A new case of Greenberg dysplasia and literature review suggest that Greenberg dysplasia, dappled diaphyseal dysplasia, and Astley–Kendall dysplasia are allelic disorders

Autor: Pernille A. Gregersen, Victoria McKay, Maie Walsh, Erica Brown, George McGillivray, Ravi Savarirayan
Jazyk: angličtina
Rok vydání: 2020
Předmět:
Zdroj: Molecular Genetics & Genomic Medicine, Vol 8, Iss 6, Pp n/a-n/a (2020)
Druh dokumentu: article
ISSN: 2324-9269
DOI: 10.1002/mgg3.1173
Popis: Abstract Background Greenberg dysplasia is a rare, autosomal recessive, prenatal lethal bone dysplasia caused by biallelic pathogenic variants in the lamin B receptor (LBR) gene. Pathogenic variants in LBR are also associated with Pelger–Huët anomaly, an autosomal dominant benign abnormality of the nuclear shape and chromatin organization of blood granulocytes, and Pelger–Huët anomaly with variable skeletal anomalies, a mild, regressing to moderate–severe autosomal recessive condition.
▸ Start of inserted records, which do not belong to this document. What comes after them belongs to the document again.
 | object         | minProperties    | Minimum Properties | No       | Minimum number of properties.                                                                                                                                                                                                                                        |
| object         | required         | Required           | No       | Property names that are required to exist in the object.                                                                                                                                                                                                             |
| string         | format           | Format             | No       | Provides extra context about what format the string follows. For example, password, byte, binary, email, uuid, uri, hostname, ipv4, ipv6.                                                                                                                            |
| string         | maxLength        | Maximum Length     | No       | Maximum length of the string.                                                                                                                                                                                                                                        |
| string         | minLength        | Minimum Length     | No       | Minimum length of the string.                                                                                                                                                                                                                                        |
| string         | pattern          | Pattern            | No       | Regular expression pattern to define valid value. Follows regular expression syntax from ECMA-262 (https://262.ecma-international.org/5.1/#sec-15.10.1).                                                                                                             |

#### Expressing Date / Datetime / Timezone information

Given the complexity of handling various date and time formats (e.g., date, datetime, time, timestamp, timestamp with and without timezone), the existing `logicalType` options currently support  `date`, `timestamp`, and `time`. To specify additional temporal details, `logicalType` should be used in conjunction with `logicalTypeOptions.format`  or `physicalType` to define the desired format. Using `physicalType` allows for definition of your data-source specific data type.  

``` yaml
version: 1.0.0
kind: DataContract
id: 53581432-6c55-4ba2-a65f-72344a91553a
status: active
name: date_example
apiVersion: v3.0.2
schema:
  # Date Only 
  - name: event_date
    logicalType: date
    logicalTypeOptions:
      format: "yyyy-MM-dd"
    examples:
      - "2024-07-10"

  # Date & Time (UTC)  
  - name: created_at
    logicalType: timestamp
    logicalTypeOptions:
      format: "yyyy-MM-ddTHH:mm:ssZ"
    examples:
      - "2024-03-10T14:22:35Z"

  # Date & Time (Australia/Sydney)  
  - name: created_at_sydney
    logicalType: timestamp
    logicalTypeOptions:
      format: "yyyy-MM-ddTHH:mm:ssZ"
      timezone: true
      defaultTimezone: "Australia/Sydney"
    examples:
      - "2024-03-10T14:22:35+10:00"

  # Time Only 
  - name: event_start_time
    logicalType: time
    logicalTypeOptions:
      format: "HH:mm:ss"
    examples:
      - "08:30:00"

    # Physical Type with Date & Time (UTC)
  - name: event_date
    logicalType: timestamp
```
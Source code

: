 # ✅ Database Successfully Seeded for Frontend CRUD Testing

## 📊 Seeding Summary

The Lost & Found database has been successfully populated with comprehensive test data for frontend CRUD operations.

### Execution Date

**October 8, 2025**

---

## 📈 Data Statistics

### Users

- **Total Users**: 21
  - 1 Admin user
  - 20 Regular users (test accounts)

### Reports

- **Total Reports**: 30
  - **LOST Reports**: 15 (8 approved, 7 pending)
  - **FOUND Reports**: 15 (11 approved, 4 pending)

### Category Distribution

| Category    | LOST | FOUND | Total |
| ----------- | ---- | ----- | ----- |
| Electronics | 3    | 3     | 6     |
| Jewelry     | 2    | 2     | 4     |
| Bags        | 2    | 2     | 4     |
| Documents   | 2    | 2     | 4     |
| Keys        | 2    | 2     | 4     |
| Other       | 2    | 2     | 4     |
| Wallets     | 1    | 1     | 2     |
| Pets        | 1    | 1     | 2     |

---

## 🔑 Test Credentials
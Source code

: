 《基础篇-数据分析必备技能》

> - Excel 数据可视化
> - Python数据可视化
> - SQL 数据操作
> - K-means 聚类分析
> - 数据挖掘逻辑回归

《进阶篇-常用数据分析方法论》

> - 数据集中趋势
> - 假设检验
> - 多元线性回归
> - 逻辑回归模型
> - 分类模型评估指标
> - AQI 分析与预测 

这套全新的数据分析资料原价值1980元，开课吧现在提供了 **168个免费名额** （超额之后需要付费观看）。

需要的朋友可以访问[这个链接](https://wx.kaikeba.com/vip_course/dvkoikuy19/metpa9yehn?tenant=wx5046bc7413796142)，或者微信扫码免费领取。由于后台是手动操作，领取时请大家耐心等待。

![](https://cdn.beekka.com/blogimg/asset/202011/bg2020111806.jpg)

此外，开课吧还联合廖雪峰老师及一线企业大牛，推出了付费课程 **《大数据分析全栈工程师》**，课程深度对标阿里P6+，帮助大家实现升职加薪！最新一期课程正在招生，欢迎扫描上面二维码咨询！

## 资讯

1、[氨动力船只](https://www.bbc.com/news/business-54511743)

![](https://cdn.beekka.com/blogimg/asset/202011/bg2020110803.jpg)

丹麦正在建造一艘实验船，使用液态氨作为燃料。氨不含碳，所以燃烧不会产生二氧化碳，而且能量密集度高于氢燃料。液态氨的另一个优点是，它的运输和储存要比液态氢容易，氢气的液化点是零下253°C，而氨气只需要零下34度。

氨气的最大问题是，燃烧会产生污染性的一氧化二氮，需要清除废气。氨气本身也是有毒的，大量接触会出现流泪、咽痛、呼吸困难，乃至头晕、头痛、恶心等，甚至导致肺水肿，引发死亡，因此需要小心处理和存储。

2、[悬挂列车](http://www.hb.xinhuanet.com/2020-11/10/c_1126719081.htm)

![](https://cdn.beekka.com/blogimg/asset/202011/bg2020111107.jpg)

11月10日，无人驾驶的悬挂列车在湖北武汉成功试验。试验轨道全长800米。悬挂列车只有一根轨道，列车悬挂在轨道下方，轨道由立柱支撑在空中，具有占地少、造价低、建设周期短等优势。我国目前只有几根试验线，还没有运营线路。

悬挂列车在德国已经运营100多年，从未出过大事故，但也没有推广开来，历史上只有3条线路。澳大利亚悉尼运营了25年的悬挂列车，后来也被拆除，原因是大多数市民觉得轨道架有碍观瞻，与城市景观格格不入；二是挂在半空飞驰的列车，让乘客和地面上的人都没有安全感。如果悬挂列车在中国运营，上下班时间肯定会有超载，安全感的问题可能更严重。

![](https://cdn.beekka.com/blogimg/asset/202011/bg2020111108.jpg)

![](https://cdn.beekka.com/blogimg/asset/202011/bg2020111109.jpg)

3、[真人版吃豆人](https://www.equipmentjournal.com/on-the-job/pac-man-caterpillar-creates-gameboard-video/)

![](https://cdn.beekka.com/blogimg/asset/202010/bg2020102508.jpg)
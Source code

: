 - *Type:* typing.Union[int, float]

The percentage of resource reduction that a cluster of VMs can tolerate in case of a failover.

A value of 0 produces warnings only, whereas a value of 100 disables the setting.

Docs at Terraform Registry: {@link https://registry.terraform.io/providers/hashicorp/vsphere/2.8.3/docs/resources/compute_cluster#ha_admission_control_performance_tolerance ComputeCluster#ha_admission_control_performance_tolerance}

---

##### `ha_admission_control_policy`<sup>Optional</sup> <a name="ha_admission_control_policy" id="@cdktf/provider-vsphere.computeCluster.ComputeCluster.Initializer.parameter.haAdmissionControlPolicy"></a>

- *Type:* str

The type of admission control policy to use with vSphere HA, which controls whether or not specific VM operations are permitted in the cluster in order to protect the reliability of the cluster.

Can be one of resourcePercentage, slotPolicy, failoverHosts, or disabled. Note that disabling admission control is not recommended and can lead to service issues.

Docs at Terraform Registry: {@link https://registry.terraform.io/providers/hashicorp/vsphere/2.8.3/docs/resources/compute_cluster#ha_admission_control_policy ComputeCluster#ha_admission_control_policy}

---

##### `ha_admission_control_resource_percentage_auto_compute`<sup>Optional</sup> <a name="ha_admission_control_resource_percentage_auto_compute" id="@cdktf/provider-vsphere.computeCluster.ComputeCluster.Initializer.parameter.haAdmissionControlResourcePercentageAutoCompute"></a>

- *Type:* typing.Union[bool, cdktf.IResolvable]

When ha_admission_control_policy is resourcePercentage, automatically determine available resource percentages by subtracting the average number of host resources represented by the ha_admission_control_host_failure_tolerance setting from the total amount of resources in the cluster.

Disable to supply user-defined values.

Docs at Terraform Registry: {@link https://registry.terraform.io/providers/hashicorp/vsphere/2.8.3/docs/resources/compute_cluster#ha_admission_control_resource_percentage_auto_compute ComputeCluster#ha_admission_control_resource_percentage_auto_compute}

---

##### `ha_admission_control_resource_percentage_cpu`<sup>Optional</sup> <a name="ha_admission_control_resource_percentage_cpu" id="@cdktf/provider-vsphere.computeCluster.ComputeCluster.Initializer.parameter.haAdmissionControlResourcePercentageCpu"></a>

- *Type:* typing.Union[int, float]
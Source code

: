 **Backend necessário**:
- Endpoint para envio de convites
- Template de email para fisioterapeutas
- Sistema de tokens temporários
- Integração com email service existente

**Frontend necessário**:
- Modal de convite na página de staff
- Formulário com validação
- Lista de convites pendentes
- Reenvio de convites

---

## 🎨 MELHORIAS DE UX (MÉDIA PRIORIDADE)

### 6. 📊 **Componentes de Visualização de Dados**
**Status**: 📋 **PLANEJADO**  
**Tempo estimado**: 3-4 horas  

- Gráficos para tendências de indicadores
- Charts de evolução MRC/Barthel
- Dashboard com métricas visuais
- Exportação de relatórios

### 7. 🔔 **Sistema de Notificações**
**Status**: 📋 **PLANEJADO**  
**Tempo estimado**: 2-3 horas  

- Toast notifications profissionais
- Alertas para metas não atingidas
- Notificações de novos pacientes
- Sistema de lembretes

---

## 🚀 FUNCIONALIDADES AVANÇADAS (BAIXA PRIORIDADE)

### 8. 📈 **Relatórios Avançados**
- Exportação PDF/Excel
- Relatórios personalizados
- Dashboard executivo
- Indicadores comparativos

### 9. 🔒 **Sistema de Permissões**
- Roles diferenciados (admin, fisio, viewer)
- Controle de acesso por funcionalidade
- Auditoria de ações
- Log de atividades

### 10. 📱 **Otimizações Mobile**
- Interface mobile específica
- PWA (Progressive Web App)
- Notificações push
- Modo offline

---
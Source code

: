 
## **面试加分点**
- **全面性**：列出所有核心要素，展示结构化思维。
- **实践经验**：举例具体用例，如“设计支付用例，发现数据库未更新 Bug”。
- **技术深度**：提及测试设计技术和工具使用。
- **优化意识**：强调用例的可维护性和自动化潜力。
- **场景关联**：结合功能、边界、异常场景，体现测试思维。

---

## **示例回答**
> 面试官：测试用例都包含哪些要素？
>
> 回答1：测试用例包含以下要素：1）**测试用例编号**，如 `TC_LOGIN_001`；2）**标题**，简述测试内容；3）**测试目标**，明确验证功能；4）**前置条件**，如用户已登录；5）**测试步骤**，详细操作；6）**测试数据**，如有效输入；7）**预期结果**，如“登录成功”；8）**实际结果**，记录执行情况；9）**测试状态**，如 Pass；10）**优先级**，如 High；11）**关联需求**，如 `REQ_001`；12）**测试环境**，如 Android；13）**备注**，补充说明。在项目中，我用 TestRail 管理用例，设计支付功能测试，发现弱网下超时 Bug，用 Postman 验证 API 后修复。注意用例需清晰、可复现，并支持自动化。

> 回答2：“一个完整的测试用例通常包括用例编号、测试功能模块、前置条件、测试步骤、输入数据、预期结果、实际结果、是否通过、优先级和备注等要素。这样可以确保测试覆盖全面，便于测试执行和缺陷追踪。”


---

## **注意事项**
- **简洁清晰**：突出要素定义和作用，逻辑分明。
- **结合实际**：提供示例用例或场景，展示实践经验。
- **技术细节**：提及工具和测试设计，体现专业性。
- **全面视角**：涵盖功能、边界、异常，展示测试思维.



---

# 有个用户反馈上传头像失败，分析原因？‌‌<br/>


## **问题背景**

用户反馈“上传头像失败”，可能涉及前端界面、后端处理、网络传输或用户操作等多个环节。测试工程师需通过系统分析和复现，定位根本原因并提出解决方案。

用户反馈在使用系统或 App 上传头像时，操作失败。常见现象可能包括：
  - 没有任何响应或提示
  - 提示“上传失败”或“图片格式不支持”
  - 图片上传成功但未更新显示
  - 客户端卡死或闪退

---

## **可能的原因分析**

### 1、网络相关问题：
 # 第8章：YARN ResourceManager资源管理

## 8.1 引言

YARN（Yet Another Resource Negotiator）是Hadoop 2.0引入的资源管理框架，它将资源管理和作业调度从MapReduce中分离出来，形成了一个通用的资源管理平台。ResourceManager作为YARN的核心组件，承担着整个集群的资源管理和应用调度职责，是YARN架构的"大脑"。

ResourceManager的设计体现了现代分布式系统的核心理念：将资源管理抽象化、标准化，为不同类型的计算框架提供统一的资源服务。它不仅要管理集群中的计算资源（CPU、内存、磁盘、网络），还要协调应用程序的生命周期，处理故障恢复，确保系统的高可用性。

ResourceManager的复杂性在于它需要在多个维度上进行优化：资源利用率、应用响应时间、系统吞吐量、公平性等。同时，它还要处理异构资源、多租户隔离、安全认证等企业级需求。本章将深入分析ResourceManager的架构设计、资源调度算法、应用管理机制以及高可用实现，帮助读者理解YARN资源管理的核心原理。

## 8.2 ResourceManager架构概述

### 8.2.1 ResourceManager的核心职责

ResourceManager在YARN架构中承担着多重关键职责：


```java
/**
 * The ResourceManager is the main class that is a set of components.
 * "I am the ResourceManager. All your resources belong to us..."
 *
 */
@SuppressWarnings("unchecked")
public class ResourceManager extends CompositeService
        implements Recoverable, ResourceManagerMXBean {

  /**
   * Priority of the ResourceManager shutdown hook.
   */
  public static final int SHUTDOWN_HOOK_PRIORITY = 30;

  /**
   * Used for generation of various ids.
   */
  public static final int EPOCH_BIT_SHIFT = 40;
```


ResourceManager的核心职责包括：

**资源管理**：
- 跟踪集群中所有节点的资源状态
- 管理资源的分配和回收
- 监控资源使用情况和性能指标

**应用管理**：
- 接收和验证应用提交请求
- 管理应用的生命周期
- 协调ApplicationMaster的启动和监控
Conditions with abnormal sterol metabolism and different genetic basis have clinical and radiographic features similar to Greenberg dysplasia, for example X‐linked dominant chondrodysplasia punctata, Conradi–Hünermann type, and CHILD syndrome, and other conditions with unknown genetic etiology display very similar features, for example, dappled diaphyseal dysplasia and Astley–Kendall dysplasia. Methods We present a fetus with typical clinical and radiographic features of Greenberg dysplasia, and review the literature. Results Genetic testing confirmed the diagnosis Greenberg dysplasia: homozygosity for a pathogenic variant in LBR. Conclusion Comparing the clinical and radiographic phenotypes of Greenberg dysplasia, dappled diaphyseal dysplasia, and Astley–Kendall dysplasia, we suggest that these are allelic disorders.